Jean 17, 11-19 – Dernière prière

Le texte de ce dimanche nous remet en mémoire les dernières recommandations de Jésus à ses disciples avant sa Passion. Jésus sait que le moment de sa mort approche et il veut donner à ses disciples tout ce qui leur sera nécessaire pour qu’ils puissent continuer à vivre lorsqu’il les aura quittés.

Il leur avait d’abord adressé un long discours d’adieu, qui avait commencé quatre chapitres plus tôt, au chapitre 13. Il leur avait parlé comme un père aurait pu le faire devant ses enfants avant de mourir. C’est une sorte de testament que Jésus avait laissé à ses disciples, un testament pour leur rappeler les choses essentielles.
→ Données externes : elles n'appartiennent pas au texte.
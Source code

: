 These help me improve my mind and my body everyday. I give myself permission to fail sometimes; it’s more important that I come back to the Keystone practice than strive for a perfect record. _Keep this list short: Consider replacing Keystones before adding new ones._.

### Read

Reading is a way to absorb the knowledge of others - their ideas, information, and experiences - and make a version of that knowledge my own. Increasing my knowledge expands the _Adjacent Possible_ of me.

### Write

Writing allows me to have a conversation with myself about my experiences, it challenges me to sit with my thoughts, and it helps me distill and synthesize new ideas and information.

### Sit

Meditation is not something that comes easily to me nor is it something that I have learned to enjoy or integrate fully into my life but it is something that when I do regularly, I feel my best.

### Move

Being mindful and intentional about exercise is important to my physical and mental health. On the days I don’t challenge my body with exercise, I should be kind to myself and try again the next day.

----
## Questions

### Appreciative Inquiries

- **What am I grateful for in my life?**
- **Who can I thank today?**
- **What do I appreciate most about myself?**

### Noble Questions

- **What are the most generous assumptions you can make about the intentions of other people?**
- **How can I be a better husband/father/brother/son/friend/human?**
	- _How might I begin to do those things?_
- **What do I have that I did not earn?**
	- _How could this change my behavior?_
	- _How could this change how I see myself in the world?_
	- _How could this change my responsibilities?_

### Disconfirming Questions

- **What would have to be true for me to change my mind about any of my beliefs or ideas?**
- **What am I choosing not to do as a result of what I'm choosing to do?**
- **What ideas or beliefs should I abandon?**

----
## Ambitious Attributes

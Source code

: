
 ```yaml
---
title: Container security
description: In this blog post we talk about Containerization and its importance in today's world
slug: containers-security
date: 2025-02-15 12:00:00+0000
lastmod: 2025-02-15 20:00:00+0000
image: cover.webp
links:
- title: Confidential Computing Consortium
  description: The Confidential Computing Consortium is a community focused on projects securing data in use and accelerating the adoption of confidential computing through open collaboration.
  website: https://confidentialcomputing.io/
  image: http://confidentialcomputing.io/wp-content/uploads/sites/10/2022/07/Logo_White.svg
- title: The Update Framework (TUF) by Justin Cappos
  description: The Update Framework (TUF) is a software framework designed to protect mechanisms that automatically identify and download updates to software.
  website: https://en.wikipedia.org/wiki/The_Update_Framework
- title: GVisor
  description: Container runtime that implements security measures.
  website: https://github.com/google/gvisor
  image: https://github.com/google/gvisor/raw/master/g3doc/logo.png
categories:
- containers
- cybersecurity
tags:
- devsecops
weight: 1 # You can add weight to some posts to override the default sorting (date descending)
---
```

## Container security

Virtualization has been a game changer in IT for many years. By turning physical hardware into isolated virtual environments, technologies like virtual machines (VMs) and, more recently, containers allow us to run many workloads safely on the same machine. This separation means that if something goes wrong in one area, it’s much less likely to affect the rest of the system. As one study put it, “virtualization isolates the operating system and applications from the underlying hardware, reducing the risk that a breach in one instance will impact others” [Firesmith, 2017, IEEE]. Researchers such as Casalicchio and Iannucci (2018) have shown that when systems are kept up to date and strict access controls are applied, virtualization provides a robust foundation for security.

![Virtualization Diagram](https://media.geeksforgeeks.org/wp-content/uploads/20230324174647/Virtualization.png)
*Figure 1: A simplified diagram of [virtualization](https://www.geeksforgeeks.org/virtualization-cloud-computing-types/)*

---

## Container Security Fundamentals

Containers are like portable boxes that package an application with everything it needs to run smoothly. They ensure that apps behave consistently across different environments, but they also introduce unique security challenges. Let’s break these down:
Et maintenant, au terme de ce discours d’adieu, Jésus se met à prier son Père, et au cours de cette prière il lui adresse une demande pour ses disciples. C’est ce passage qui a été retenu pour la lecture de ce dimanche. Nous avons ici une partie de cette prière, celle qui concerne plus spécifiquement les disciples.

Jésus exprime l’essentiel avec des mots simples, avec des mots de tous les jours. Et pourtant notre passage est déroutant, comme il arrive souvent dans l’Evangile de Jean. Dans cette prière il est question de notions abstraites : il est question d’unité, de joie, de vérité, de consécration, et surtout de notre rapport au monde.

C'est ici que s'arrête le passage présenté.